How to complete this task — Could you reproduce all the entries under this sentence exactly, leaving the images aside?

Items listed in a dataset:

=== Section Start ===

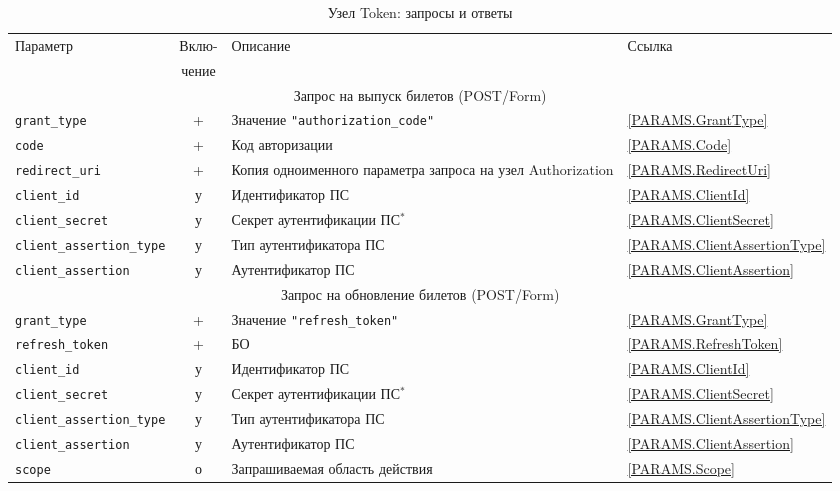\begin{table}[H]
\caption{Узел Token: запросы и ответы}\label{Table.OIDC.Token}  
\begin{tabular}{|l|c|p{8.1cm}|l|}
\hline
\multirow{2}{*}{Параметр} & Вклю- & \multirow{2}{*}{Описание} & \multirow{2}{*}{Ссылка}\\
                          & чение &&\\
\hline
\hline
\multicolumn{4}{|c|}{Запрос на выпуск билетов (POST/Form)}\\
\hline
\hline
%
\lstinline!grant_type! & + & 
Значение \lstinline!"authorization_code"! & 
\ref{PARAMS.GrantType}\\
\hline
%
\lstinline!code! & + & 
Код авторизации & 
\ref{PARAMS.Code}\\
\hline
%
\lstinline!redirect_uri! & + & 
Копия одноименного параметра запроса на узел Authorization & 
\ref{PARAMS.RedirectUri}\\
\hline
%	
\lstinline!client_id! & у & 
Идентификатор ПС & 
\ref{PARAMS.ClientId}\\
\hline
%	
\lstinline!client_secret! & у & 
Секрет аутентификации ПС$\mbox{}^*$ & 
\ref{PARAMS.ClientSecret}\\
\hline
%
\lstinline!client_assertion_type! & у &
Тип аутентификатора ПС & 
\ref{PARAMS.ClientAssertionType}\\
\hline
%	
\lstinline!client_assertion! & у & 
Аутентификатор ПС & 
\ref{PARAMS.ClientAssertion}\\
\hline
%
\hline
\multicolumn{4}{|c|}{Запрос на обновление билетов (POST/Form)}\\
\hline
\hline
%
\lstinline!grant_type! & + & 
Значение \lstinline!"refresh_token"! & 
\ref{PARAMS.GrantType}\\
\hline
%
\lstinline!refresh_token! & + &
БО & 
\ref{PARAMS.RefreshToken}\\
\hline
%	
\lstinline!client_id! & у & 
Идентификатор ПС & 
\ref{PARAMS.ClientId}\\
\hline
%	
\lstinline!client_secret! & у & 
Секрет аутентификации ПС$\mbox{}^*$ & 
\ref{PARAMS.ClientSecret}\\
\hline
%
\lstinline!client_assertion_type! & у &
Тип аутентификатора ПС & 
\ref{PARAMS.ClientAssertionType}\\
\hline
%	
\lstinline!client_assertion! & у & 
Аутентификатор ПС & 
\ref{PARAMS.ClientAssertion}\\
\hline
%	
\lstinline!scope! & о & 
Запрашиваемая область действия & 
\ref{PARAMS.Scope}\\

\end{tabular}
\end{table}
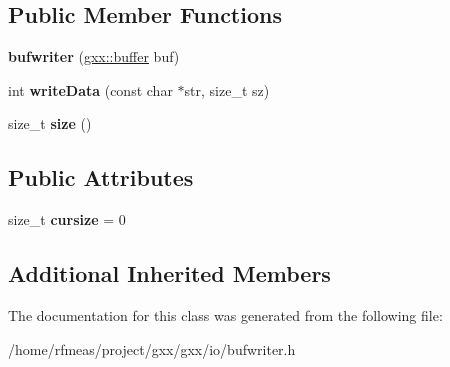 \subsection*{Public Member Functions}
\begin{DoxyCompactItemize}
\item 
{\bfseries bufwriter} (\hyperlink{classgxx_1_1buffer}{gxx\+::buffer} buf)\hypertarget{classgxx_1_1io_1_1bufwriter_a5b300f0fd662417ebbbac62e948437ce}{}\label{classgxx_1_1io_1_1bufwriter_a5b300f0fd662417ebbbac62e948437ce}

\item 
int {\bfseries write\+Data} (const char $\ast$str, size\+\_\+t sz)\hypertarget{classgxx_1_1io_1_1bufwriter_aad34a02b76fbc5f6abfad4f59bc76262}{}\label{classgxx_1_1io_1_1bufwriter_aad34a02b76fbc5f6abfad4f59bc76262}

\item 
size\+\_\+t {\bfseries size} ()\hypertarget{classgxx_1_1io_1_1bufwriter_aee941af370762885650fb7a07fe5ab20}{}\label{classgxx_1_1io_1_1bufwriter_aee941af370762885650fb7a07fe5ab20}

\end{DoxyCompactItemize}
\subsection*{Public Attributes}
\begin{DoxyCompactItemize}
\item 
size\+\_\+t {\bfseries cursize} = 0\hypertarget{classgxx_1_1io_1_1bufwriter_af587a495c8a8cf990589469d93fbd0bb}{}\label{classgxx_1_1io_1_1bufwriter_af587a495c8a8cf990589469d93fbd0bb}

\end{DoxyCompactItemize}
\subsection*{Additional Inherited Members}


The documentation for this class was generated from the following file\+:\begin{DoxyCompactItemize}
\item 
/home/rfmeas/project/gxx/gxx/io/bufwriter.\+h\end{DoxyCompactItemize}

=== Section End ===

Answer to the problem —
\begin{table}[H]
\caption{Узел Token: запросы и ответы}\label{Table.OIDC.Token}  
\begin{tabular}{|l|c|p{8.1cm}|l|}
\hline
\multirow{2}{*}{Параметр} & Вклю- & \multirow{2}{*}{Описание} & \multirow{2}{*}{Ссылка}\\
                          & чение &&\\
\hline
\hline
\multicolumn{4}{|c|}{Запрос на выпуск билетов (POST/Form)}\\
\hline
\hline
%
\lstinline!grant_type! & + & 
Значение \lstinline!"authorization_code"! & 
\ref{PARAMS.GrantType}\\
\hline
%
\lstinline!code! & + & 
Код авторизации & 
\ref{PARAMS.Code}\\
\hline
%
\lstinline!redirect_uri! & + & 
Копия одноименного параметра запроса на узел Authorization & 
\ref{PARAMS.RedirectUri}\\
\hline
%	
\lstinline!client_id! & у & 
Идентификатор ПС & 
\ref{PARAMS.ClientId}\\
\hline
%	
\lstinline!client_secret! & у & 
Секрет аутентификации ПС$\mbox{}^*$ & 
\ref{PARAMS.ClientSecret}\\
\hline
%
\lstinline!client_assertion_type! & у &
Тип аутентификатора ПС & 
\ref{PARAMS.ClientAssertionType}\\
\hline
%	
\lstinline!client_assertion! & у & 
Аутентификатор ПС & 
\ref{PARAMS.ClientAssertion}\\
\hline
%
\hline
\multicolumn{4}{|c|}{Запрос на обновление билетов (POST/Form)}\\
\hline
\hline
%
\lstinline!grant_type! & + & 
Значение \lstinline!"refresh_token"! & 
\ref{PARAMS.GrantType}\\
\hline
%
\lstinline!refresh_token! & + &
БО & 
\ref{PARAMS.RefreshToken}\\
\hline
%	
\lstinline!client_id! & у & 
Идентификатор ПС & 
\ref{PARAMS.ClientId}\\
\hline
%	
\lstinline!client_secret! & у & 
Секрет аутентификации ПС$\mbox{}^*$ & 
\ref{PARAMS.ClientSecret}\\
\hline
%
\lstinline!client_assertion_type! & у &
Тип аутентификатора ПС & 
\ref{PARAMS.ClientAssertionType}\\
\hline
%	
\lstinline!client_assertion! & у & 
Аутентификатор ПС & 
\ref{PARAMS.ClientAssertion}\\
\hline
%	
\lstinline!scope! & о & 
Запрашиваемая область действия & 
\ref{PARAMS.Scope}\\

\end{tabular}
\end{table}
 \subsection*{Public Member Functions}
\begin{DoxyCompactItemize}
\item 
{\bfseries bufwriter} (\hyperlink{classgxx_1_1buffer}{gxx\+::buffer} buf)\hypertarget{classgxx_1_1io_1_1bufwriter_a5b300f0fd662417ebbbac62e948437ce}{}\label{classgxx_1_1io_1_1bufwriter_a5b300f0fd662417ebbbac62e948437ce}

\item 
int {\bfseries write\+Data} (const char $\ast$str, size\+\_\+t sz)\hypertarget{classgxx_1_1io_1_1bufwriter_aad34a02b76fbc5f6abfad4f59bc76262}{}\label{classgxx_1_1io_1_1bufwriter_aad34a02b76fbc5f6abfad4f59bc76262}

\item 
size\+\_\+t {\bfseries size} ()\hypertarget{classgxx_1_1io_1_1bufwriter_aee941af370762885650fb7a07fe5ab20}{}\label{classgxx_1_1io_1_1bufwriter_aee941af370762885650fb7a07fe5ab20}

\end{DoxyCompactItemize}
\subsection*{Public Attributes}
\begin{DoxyCompactItemize}
\item 
size\+\_\+t {\bfseries cursize} = 0\hypertarget{classgxx_1_1io_1_1bufwriter_af587a495c8a8cf990589469d93fbd0bb}{}\label{classgxx_1_1io_1_1bufwriter_af587a495c8a8cf990589469d93fbd0bb}

\end{DoxyCompactItemize}
\subsection*{Additional Inherited Members}


The documentation for this class was generated from the following file\+:\begin{DoxyCompactItemize}
\item 
/home/rfmeas/project/gxx/gxx/io/bufwriter.\+h\end{DoxyCompactItemize}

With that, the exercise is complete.